Truth About Trade & Technology  [Printer-friendly version]
August 16, 2005


[Rachel's introduction: This sophisticated attack on the
precautionary principle says it will undermine democracy, restrict
trade, and increase baseless government regulations.]

By Gary E. Marchant and Kenneth L. Mossman

Killer cranberry juice? Toxic corn flakes? Hazardous energy drinks?
Only under a loose concept known as the precautionary principle, which
has swept across Europe.

This precautionary principle gives regulators broad authority to err
on the side of safety and puts the burden of proof on the proponents
of a technology to prove its safety. The European Union officially
adopted the precautionary principle in 1992 as a binding legal
requirement for all health, safety, and environmental regulatory
decisions. Most recently, the French Parliament in February
incorporated it into the French national constitution.

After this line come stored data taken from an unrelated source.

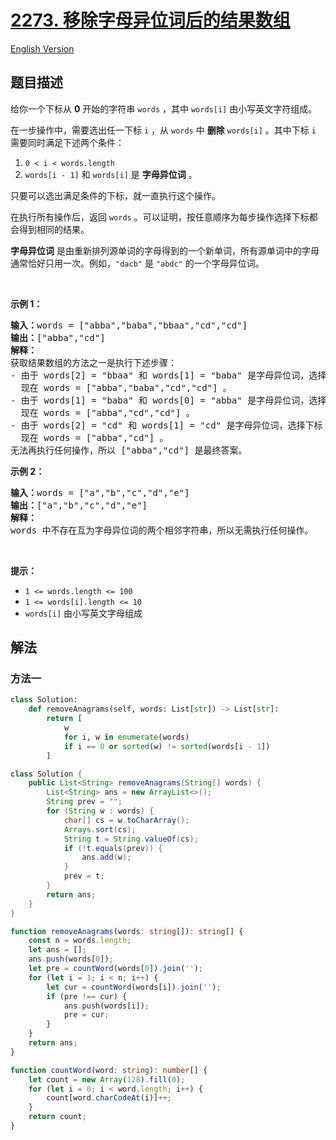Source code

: # [2273. 移除字母异位词后的结果数组](https://leetcode.cn/problems/find-resultant-array-after-removing-anagrams)

[English Version](/solution/2200-2299/2273.Find%20Resultant%20Array%20After%20Removing%20Anagrams/README_EN.md)

<!-- tags:数组,哈希表,字符串,排序 -->

<!-- difficulty:简单 -->

## 题目描述

<!-- 这里写题目描述 -->

<p>给你一个下标从 <strong>0</strong> 开始的字符串 <code>words</code> ，其中 <code>words[i]</code> 由小写英文字符组成。</p>

<p>在一步操作中，需要选出任一下标 <code>i</code> ，从 <code>words</code> 中 <strong>删除</strong> <code>words[i]</code> 。其中下标 <code>i</code> 需要同时满足下述两个条件：</p>

<ol>
	<li><code>0 &lt; i &lt; words.length</code></li>
	<li><code>words[i - 1]</code> 和 <code>words[i]</code> 是 <strong>字母异位词</strong> 。</li>
</ol>

<p>只要可以选出满足条件的下标，就一直执行这个操作。</p>

<p>在执行所有操作后，返回 <code>words</code> 。可以证明，按任意顺序为每步操作选择下标都会得到相同的结果。</p>

<p><strong>字母异位词</strong> 是由重新排列源单词的字母得到的一个新单词，所有源单词中的字母通常恰好只用一次。例如，<code>"dacb"</code> 是 <code>"abdc"</code> 的一个字母异位词。</p>

<p>&nbsp;</p>

<p><strong>示例 1：</strong></p>

<pre><strong>输入：</strong>words = ["abba","baba","bbaa","cd","cd"]
<strong>输出：</strong>["abba","cd"]
<strong>解释：</strong>
获取结果数组的方法之一是执行下述步骤：
- 由于 words[2] = "bbaa" 和 words[1] = "baba" 是字母异位词，选择下标 2 并删除 words[2] 。
  现在 words = ["abba","baba","cd","cd"] 。
- 由于 words[1] = "baba" 和 words[0] = "abba" 是字母异位词，选择下标 1 并删除 words[1] 。
  现在 words = ["abba","cd","cd"] 。
- 由于 words[2] = "cd" 和 words[1] = "cd" 是字母异位词，选择下标 2 并删除 words[2] 。
  现在 words = ["abba","cd"] 。
无法再执行任何操作，所以 ["abba","cd"] 是最终答案。</pre>

<p><strong>示例 2：</strong></p>

<pre><strong>输入：</strong>words = ["a","b","c","d","e"]
<strong>输出：</strong>["a","b","c","d","e"]
<strong>解释：</strong>
words 中不存在互为字母异位词的两个相邻字符串，所以无需执行任何操作。</pre>

<p>&nbsp;</p>

<p><strong>提示：</strong></p>

<ul>
	<li><code>1 &lt;= words.length &lt;= 100</code></li>
	<li><code>1 &lt;= words[i].length &lt;= 10</code></li>
	<li><code>words[i]</code> 由小写英文字母组成</li>
</ul>

## 解法

### 方法一

<!-- tabs:start -->

```python
class Solution:
    def removeAnagrams(self, words: List[str]) -> List[str]:
        return [
            w
            for i, w in enumerate(words)
            if i == 0 or sorted(w) != sorted(words[i - 1])
        ]
```

```java
class Solution {
    public List<String> removeAnagrams(String[] words) {
        List<String> ans = new ArrayList<>();
        String prev = "";
        for (String w : words) {
            char[] cs = w.toCharArray();
            Arrays.sort(cs);
            String t = String.valueOf(cs);
            if (!t.equals(prev)) {
                ans.add(w);
            }
            prev = t;
        }
        return ans;
    }
}
```

```ts
function removeAnagrams(words: string[]): string[] {
    const n = words.length;
    let ans = [];
    ans.push(words[0]);
    let pre = countWord(words[0]).join('');
    for (let i = 1; i < n; i++) {
        let cur = countWord(words[i]).join('');
        if (pre !== cur) {
            ans.push(words[i]);
            pre = cur;
        }
    }
    return ans;
}

function countWord(word: string): number[] {
    let count = new Array(128).fill(0);
    for (let i = 0; i < word.length; i++) {
        count[word.charCodeAt(i)]++;
    }
    return count;
}
```

<!-- tabs:end -->

<!-- end -->
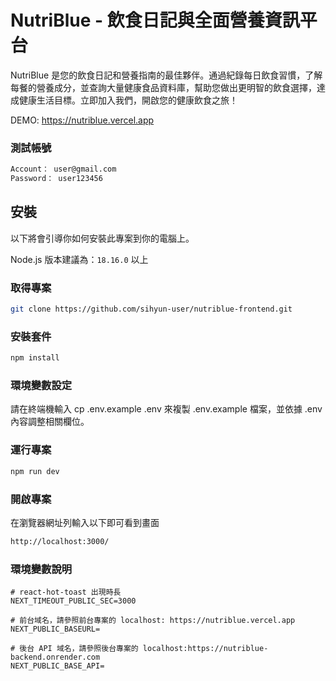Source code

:
# NutriBlue - 飲食日記與全面營養資訊平台

NutriBlue 是您的飲食日記和營養指南的最佳夥伴。通過紀錄每日飲食習慣，了解每餐的營養成分，並查詢大量健康食品資料庫，幫助您做出更明智的飲食選擇，達成健康生活目標。立即加入我們，開啟您的健康飲食之旅！

DEMO: https://nutriblue.vercel.app

### 測試帳號

```bash
Account： user@gmail.com
Password： user123456
```

## 安裝

以下將會引導你如何安裝此專案到你的電腦上。

Node.js 版本建議為：`18.16.0` 以上

### 取得專案

```bash
git clone https://github.com/sihyun-user/nutriblue-frontend.git
```

### 安裝套件

```bash
npm install
```

### 環境變數設定

請在終端機輸入 cp .env.example .env 來複製 .env.example 檔案，並依據 .env 內容調整相關欄位。


### 運行專案

```bash
npm run dev
```

### 開啟專案

在瀏覽器網址列輸入以下即可看到畫面

```bash
http://localhost:3000/
```

### 環境變數說明

```env
# react-hot-toast 出現時長
NEXT_TIMEOUT_PUBLIC_SEC=3000

# 前台域名，請參照前台專案的 localhost: https://nutriblue.vercel.app
NEXT_PUBLIC_BASEURL=

# 後台 API 域名，請參照後台專案的 localhost:https://nutriblue-backend.onrender.com
NEXT_PUBLIC_BASE_API=
```
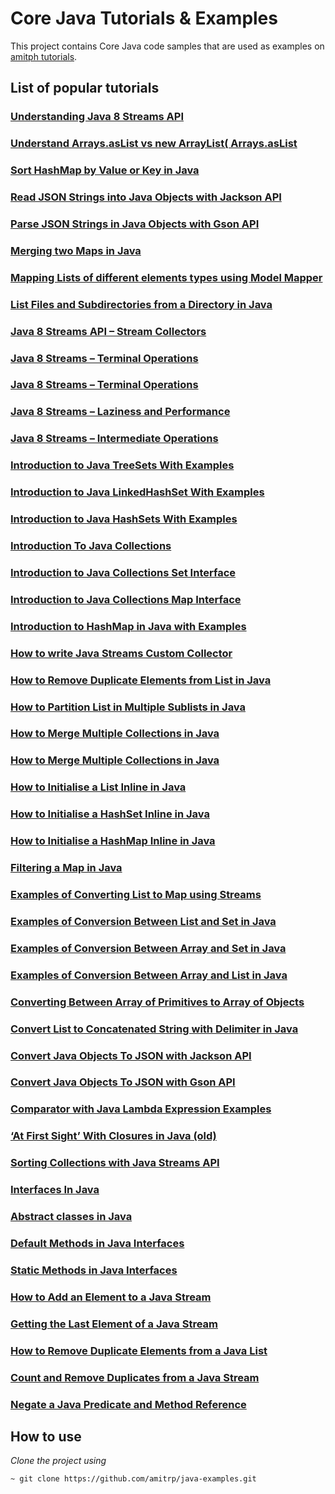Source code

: # Core Java Tutorials & Examples
This project contains Core Java code samples that are used as examples on [amitph tutorials](https://www.amitph.com/).

## List of popular tutorials

### [Understanding Java 8 Streams API](https://www.amitph.com/understanding-java-8-streams-api/)

### [Understand Arrays.asList vs new ArrayList( Arrays.asList ](https://www.amitph.com/java-arrays-as-list-vs-new-arraylist/ )

### [Sort HashMap by Value or Key in Java](https://www.amitph.com/java-hashmap-sort/)

### [Read JSON Strings into Java Objects with Jackson API](https://www.amitph.com/java-jackson-json-to-object/)

### [Parse JSON Strings in Java Objects with Gson API](https://www.amitph.com/java-gson-json-to-object/)

### [Merging two Maps in Java](https://www.amitph.com/java-merge-maps/)

### [Mapping Lists of different elements types using Model Mapper](https://www.amitph.com/java-lists-modelmapper/)

### [List Files and Subdirectories from a Directory in Java](https://www.amitph.com/java-list-files/)

### [Java 8 Streams API – Stream Collectors](https://www.amitph.com/java-8-stream-collectors/)

### [Java 8 Streams – Terminal Operations](https://www.amitph.com/java-8-streams-terminal-operations/)

### [Java 8 Streams – Terminal Operations](https://www.amitph.com/java-8-streams-terminal-operations/ )

### [Java 8 Streams – Laziness and Performance](https://www.amitph.com/java-8-streams-laziness-and-performance/)

### [Java 8 Streams – Intermediate Operations](https://www.amitph.com/java-8-streams-intermediate-operations/)

### [Introduction to Java TreeSets With Examples](https://www.amitph.com/introduction-java-treesets/)

### [Introduction to Java LinkedHashSet With Examples](https://www.amitph.com/java-linkedhashset-introduction/ )

### [Introduction to Java HashSets With Examples](https://www.amitph.com/introduction-java-hashsets/)

### [Introduction To Java Collections](https://www.amitph.com/introduction-java-collections/)

### [Introduction to Java Collections Set Interface](https://www.amitph.com/introduction-java-set/)

### [Introduction to Java Collections Map Interface](https://www.amitph.com/introduction-java-map/)

### [Introduction to HashMap in Java with Examples](https://www.amitph.com/introduction-java-hashmap/)

### [How to write Java Streams Custom Collector](https://www.amitph.com/java-streams-custom-collector/)

### [How to Remove Duplicate Elements from List in Java](https://www.amitph.com/java-list-remove-duplicates/)

### [How to Partition List in Multiple Sublists in Java](https://www.amitph.com/java-partition-list/)

### [How to Merge Multiple Collections in Java](https://www.amitph.com/java-collections-merge/)

### [How to Merge Multiple Collections in Java](https://www.amitph.com/java-collections-merge/ )

### [How to Initialise a List Inline in Java](https://www.amitph.com/create-list-in-java/)

### [How to Initialise a HashSet Inline in Java](https://www.amitph.com/create-hashset-in-java/)

### [How to Initialise a HashMap Inline in Java](https://www.amitph.com/create-hashmap-in-java/)

### [Filtering a Map in Java](https://www.amitph.com/java-filter-map-examples/)

### [Examples of Converting List to Map using Streams](https://www.amitph.com/convert-list-to-map-using-streams/)

### [Examples of Conversion Between List and Set in Java](https://www.amitph.com/java-list-to-set-and-set-to-list/)

### [Examples of Conversion Between Array and Set in Java](https://www.amitph.com/java-array-to-set-and-set-to-array/)

### [Examples of Conversion Between Array and List in Java](https://www.amitph.com/java-array-to-list-and-list-to-array/)

### [Converting Between Array of Primitives to Array of Objects](https://www.amitph.com/java-primitive-array-to-object-array/)

### [Convert List to Concatenated String with Delimiter in Java](https://www.amitph.com/list-of-strings-to-concatenated-string/)

### [Convert Java Objects To JSON with Jackson API](https://www.amitph.com/java-jackson-object-to-json/)

### [Convert Java Objects To JSON with Gson API](https://www.amitph.com/java-gson-object-to-json/)

### [Comparator with Java Lambda Expression Examples](https://www.amitph.com/java-sort-with-lambda-expressions/)

### [‘At First Sight’ With Closures in Java (old)](https://www.amitph.com/at-first-sight-with-closures-in-java/)

### [Sorting Collections with Java Streams API](https://www.amitph.com/java-streams-sorted/)

### [Interfaces In Java](https://www.amitph.com/java-interface/)

### [Abstract classes in Java](https://www.amitph.com/java-abstract-class/ )

### [Default Methods in Java Interfaces](https://www.amitph.com/java-interface-default-methods/ )

### [Static Methods in Java Interfaces](https://www.amitph.com/java-interface-static-methods/)

### [How to Add an Element to a Java Stream](https://www.amitph.com/java-stream-append-prepend-insert/)

### [Getting the Last Element of a Java Stream](https://www.amitph.com/java-stream-last-element/)

### [How to Remove Duplicate Elements from a Java List](https://www.amitph.com/java-list-remove-duplicates/)

### [Count and Remove Duplicates from a Java Stream](https://www.amitph.com/java-stream-remove-count-duplicates/)

### [Negate a Java Predicate and Method Reference](https://www.amitph.com/java-negate-predicate-method-reference/)

## How to use
*Clone the project using*
```
~ git clone https://github.com/amitrp/java-examples.git
```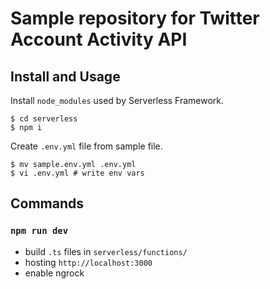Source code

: # Sample repository for Twitter Account Activity API

## Install and Usage

Install `node_modules` used by Serverless Framework.

```
$ cd serverless
$ npm i
```

Create `.env.yml` file from sample file.

```
$ mv sample.env.yml .env.yml
$ vi .env.yml # write env vars
```

## Commands

### `npm run dev`

- build `.ts` files in `serverless/functions/`
- hosting `http://localhost:3000`
- enable ngrock
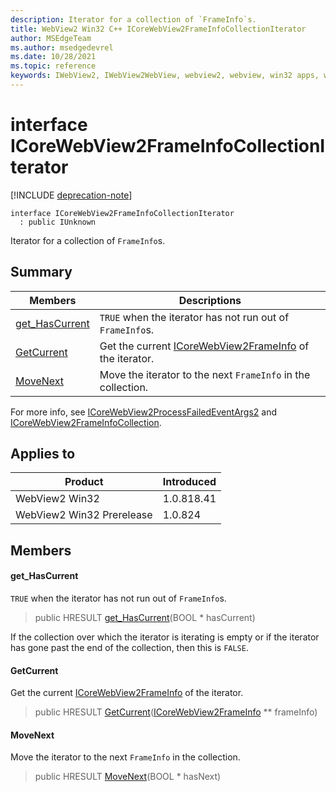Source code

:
```yaml
---
description: Iterator for a collection of `FrameInfo`s.
title: WebView2 Win32 C++ ICoreWebView2FrameInfoCollectionIterator
author: MSEdgeTeam
ms.author: msedgedevrel
ms.date: 10/28/2021
ms.topic: reference
keywords: IWebView2, IWebView2WebView, webview2, webview, win32 apps, win32, edge, ICoreWebView2, ICoreWebView2Controller, browser control, edge html, ICoreWebView2FrameInfoCollectionIterator
---
```


# interface ICoreWebView2FrameInfoCollectionIterator

[!INCLUDE [deprecation-note](../includes/deprecation-note.md)]

```
interface ICoreWebView2FrameInfoCollectionIterator
  : public IUnknown
```

Iterator for a collection of `FrameInfo`s.

## Summary

 Members                        | Descriptions
--------------------------------|---------------------------------------------
[get_HasCurrent](#get_hascurrent) | `TRUE` when the iterator has not run out of `FrameInfo`s.
[GetCurrent](#getcurrent) | Get the current [ICoreWebView2FrameInfo](icorewebview2frameinfo.md) of the iterator.
[MoveNext](#movenext) | Move the iterator to the next `FrameInfo` in the collection.

For more info, see [ICoreWebView2ProcessFailedEventArgs2](icorewebview2processfailedeventargs2.md) and [ICoreWebView2FrameInfoCollection](icorewebview2frameinfocollection.md).

## Applies to

Product                         | Introduced
--------------------------------|---------------------------------------------
WebView2 Win32            |    1.0.818.41
WebView2 Win32 Prerelease |    1.0.824

## Members

#### get_HasCurrent

`TRUE` when the iterator has not run out of `FrameInfo`s.

> public HRESULT [get_HasCurrent](#get_hascurrent)(BOOL * hasCurrent)

If the collection over which the iterator is iterating is empty or if the iterator has gone past the end of the collection, then this is `FALSE`.

#### GetCurrent

Get the current [ICoreWebView2FrameInfo](icorewebview2frameinfo.md) of the iterator.

> public HRESULT [GetCurrent](#getcurrent)([ICoreWebView2FrameInfo](icorewebview2frameinfo.md) ** frameInfo)

#### MoveNext

Move the iterator to the next `FrameInfo` in the collection.

> public HRESULT [MoveNext](#movenext)(BOOL * hasNext)

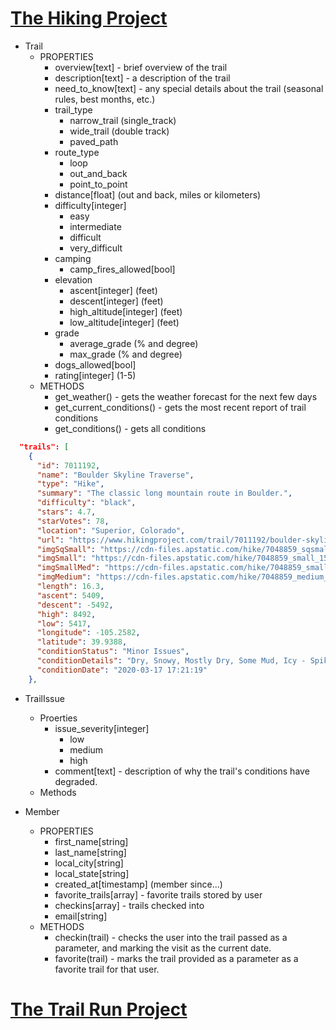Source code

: 
# [The Hiking Project](https://www.hikingproject.com)

* Trail
  * PROPERTIES  
    * overview[text] - brief overview of the trail 
    * description[text] - a description of the trail 
    * need_to_know[text] - any special details about the trail (seasonal rules, best months, etc.)
    * trail_type 
      * narrow_trail (single_track)
      * wide_trail (double track)
      * paved_path 
    * route_type 
      * loop 
      * out_and_back
      * point_to_point 
    * distance[float] (out and back, miles or kilometers)
    * difficulty[integer]
      * easy
      * intermediate
      * difficult 
      * very_difficult 
    * camping
      * camp_fires_allowed[bool] 
    * elevation 
      * ascent[integer] (feet)
      * descent[integer] (feet)
      * high_altitude[integer] (feet)
      * low_altitude[integer] (feet) 
    * grade 
      * average_grade (% and degree) 
      * max_grade (% and degree) 
    * dogs_allowed[bool]
    * rating[integer] (1-5)
  * METHODS  
    * get_weather() - gets the weather forecast for the next few days 
    * get_current_conditions() - gets the most recent report of trail conditions 
    * get_conditions() - gets all conditions 

```json
  "trails": [
    {
      "id": 7011192,
      "name": "Boulder Skyline Traverse",
      "type": "Hike",
      "summary": "The classic long mountain route in Boulder.",
      "difficulty": "black",
      "stars": 4.7,
      "starVotes": 78,
      "location": "Superior, Colorado",
      "url": "https://www.hikingproject.com/trail/7011192/boulder-skyline-traverse",
      "imgSqSmall": "https://cdn-files.apstatic.com/hike/7048859_sqsmall_1555540136.jpg",
      "imgSmall": "https://cdn-files.apstatic.com/hike/7048859_small_1555540136.jpg",
      "imgSmallMed": "https://cdn-files.apstatic.com/hike/7048859_smallMed_1555540136.jpg",
      "imgMedium": "https://cdn-files.apstatic.com/hike/7048859_medium_1555540136.jpg",
      "length": 16.3,
      "ascent": 5409,
      "descent": -5492,
      "high": 8492,
      "low": 5417,
      "longitude": -105.2582,
      "latitude": 39.9388,
      "conditionStatus": "Minor Issues",
      "conditionDetails": "Dry, Snowy, Mostly Dry, Some Mud, Icy - Spikes n poles helpful but not required",
      "conditionDate": "2020-03-17 17:21:19"
    },
```



* TrailIssue 
  * Proerties 
    * issue_severity[integer]
      * low 
      * medium 
      * high 
    * comment[text] - description of why the trail's conditions have degraded. 
  * Methods 

* Member 
  * PROPERTIES 
    * first_name[string]
    * last_name[string] 
    * local_city[string]
    * local_state[string]
    * created_at[timestamp] (member since...)
    * favorite_trails[array<Trail>] - favorite trails stored by user 
    * checkins[array<Trail>] - trails checked into 
    * email[string]
  * METHODS  
    * checkin(trail) - checks the user into the trail passed as a parameter, and marking the visit as the current date. 
    * favorite(trail) - marks the trail provided as a parameter as a favorite trail for that user. 


# [The Trail Run Project](https://www.trailrunproject.com)
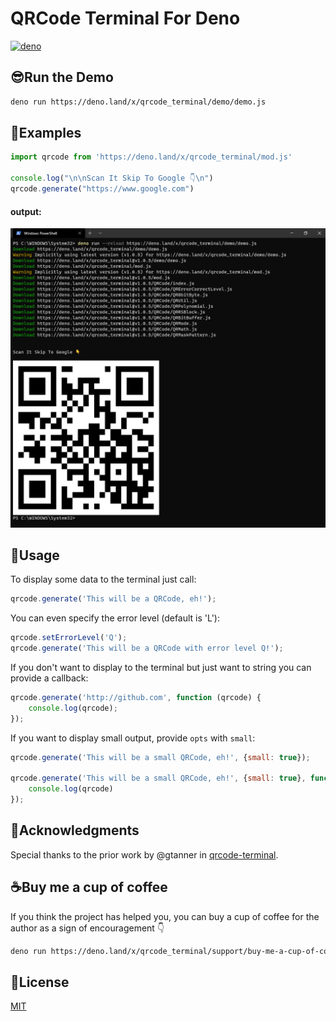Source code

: # QRCode Terminal For Deno

<a href="https://deno.land">
    <img src="https://img.shields.io/badge/Deno-1.4.6-brightgreen.svg?logo=deno" alt="deno" />
</a>

## 😎Run the Demo
```bash
deno run https://deno.land/x/qrcode_terminal/demo/demo.js
```

## 🔎Examples
```js
import qrcode from 'https://deno.land/x/qrcode_terminal/mod.js'

console.log("\n\nScan It Skip To Google 👇\n")
qrcode.generate("https://www.google.com")
```

#### output:  
![demo](./demo/demo.png)

## 📃Usage
To display some data to the terminal just call:
```js
qrcode.generate('This will be a QRCode, eh!');
```
You can even specify the error level (default is 'L'):
```js
qrcode.setErrorLevel('Q');
qrcode.generate('This will be a QRCode with error level Q!');
```
If you don't want to display to the terminal but just want to string you can provide a callback:
```js
qrcode.generate('http://github.com', function (qrcode) {
    console.log(qrcode);
});
```
If you want to display small output, provide `opts` with `small`:
```js
qrcode.generate('This will be a small QRCode, eh!', {small: true});

qrcode.generate('This will be a small QRCode, eh!', {small: true}, function (qrcode) {
    console.log(qrcode)
});
```

## 🤝Acknowledgments
Special thanks to the prior work by @gtanner in [qrcode-terminal](https://github.com/gtanner/qrcode-terminal).

## ☕Buy me a cup of coffee
If you think the project has helped you, you can buy a cup of coffee for the author as a sign of encouragement 👇
```bash
deno run https://deno.land/x/qrcode_terminal/support/buy-me-a-cup-of-coffee.js
```

## 🔑License
[MIT](./LICENSE)
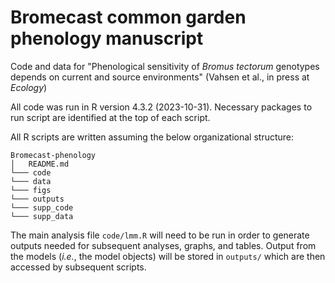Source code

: # Bromecast common garden phenology manuscript

Code and data for "Phenological sensitivity of *Bromus tectorum* genotypes depends on current and source environments" (Vahsen et al., in press at *Ecology*)

All code was run in R version 4.3.2 (2023-10-31). Necessary packages to run script are identified at the top of each script.

All R scripts are written assuming the below organizational structure:
```
Bromecast-phenology
│   README.md
└─── code
└─── data
└─── figs
└─── outputs
└─── supp_code
└─── supp_data
```
The main analysis file ```code/lmm.R``` will need to be run in order to generate outputs needed for subsequent analyses, graphs, and tables. Output from the models (*i.e.*, the model objects) will be stored in ```outputs/``` which are then accessed by subsequent scripts.
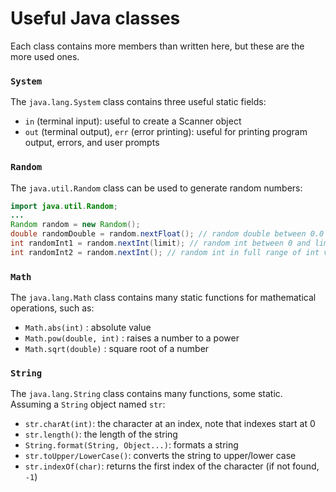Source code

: # Useful Java classes
Each class contains more members than written here, but these are the more used ones.
### `System`
The `java.lang.System` class contains three useful static fields:
- `in` (terminal input): useful to create a Scanner object
- `out` (terminal output), `err` (error printing): useful for printing program output, errors, and user prompts

### `Random`
The `java.util.Random` class can be used to generate random numbers:
```java
import java.util.Random;
...
Random random = new Random();
double randomDouble = random.nextFloat(); // random double between 0.0 and 1.0
int randomInt1 = random.nextInt(limit); // random int between 0 and limit
int randomInt2 = random.nextInt(); // random int in full range of int values
```

### `Math`
The `java.lang.Math` class contains many static functions for mathematical operations, such as:
- `Math.abs(int)` : absolute value
- `Math.pow(double, int)` : raises a number to a power
- `Math.sqrt(double)` : square root of a number

### `String`
The `java.lang.String` class contains many functions, some static. Assuming a `String` object named `str`:
- `str.charAt(int)`: the character at an index, note that indexes start at 0
- `str.length()`: the length of the string
- `String.format(String, Object...)`: formats a string
- `str.toUpper/LowerCase()`: converts the string to upper/lower case
- `str.indexOf(char)`: returns the first index of the character (if not found, `-1`)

The concept of the precautionary principle may sound relatively
innocuous. Who can argue against being safe rather than sorry? But the
idea is flawed in theory and practice, and the enshrinement of the
precautionary principle sets Europe down a path that will wreak havoc
on the economy and public health of not only itself but also its
trading partners.

For example, the European Union and its member nations for the past
six years relied on the precautionary principle to justify a de facto
moratorium on the approval of any new genetically modified foods -- a
moratorium that has only recently, slowly, and grudgingly begun to be
relaxed. Even though its own scientific advisers had found that
genetically modified foods have no known risks and are probably safer
than conventional foods, the European Union prohibited genetically
modified foods based on the precautionary principle.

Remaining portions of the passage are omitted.